= Exercise description =
Locate the string "hyperlink" in the listing below. Copy every line where it is found.

= Listed records =
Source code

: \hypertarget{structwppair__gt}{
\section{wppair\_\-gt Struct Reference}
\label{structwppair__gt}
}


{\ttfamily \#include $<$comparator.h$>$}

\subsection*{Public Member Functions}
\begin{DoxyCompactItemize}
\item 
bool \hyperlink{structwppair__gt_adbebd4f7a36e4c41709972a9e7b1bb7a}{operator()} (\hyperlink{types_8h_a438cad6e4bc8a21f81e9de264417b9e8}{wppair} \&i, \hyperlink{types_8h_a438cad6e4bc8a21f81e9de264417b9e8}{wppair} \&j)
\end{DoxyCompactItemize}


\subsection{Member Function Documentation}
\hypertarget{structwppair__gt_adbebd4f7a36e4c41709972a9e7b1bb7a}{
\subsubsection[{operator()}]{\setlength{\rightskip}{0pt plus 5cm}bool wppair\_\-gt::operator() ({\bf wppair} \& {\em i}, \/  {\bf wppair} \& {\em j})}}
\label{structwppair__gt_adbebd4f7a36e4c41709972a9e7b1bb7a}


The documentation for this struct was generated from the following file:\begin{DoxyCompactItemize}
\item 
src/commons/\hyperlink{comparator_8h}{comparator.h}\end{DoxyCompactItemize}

= The answer =
bool \hyperlink{structwppair__gt_adbebd4f7a36e4c41709972a9e7b1bb7a}{operator()} (\hyperlink{types_8h_a438cad6e4bc8a21f81e9de264417b9e8}{wppair} \&i, \hyperlink{types_8h_a438cad6e4bc8a21f81e9de264417b9e8}{wppair} \&j)
src/commons/\hyperlink{comparator_8h}{comparator.h}\end{DoxyCompactItemize}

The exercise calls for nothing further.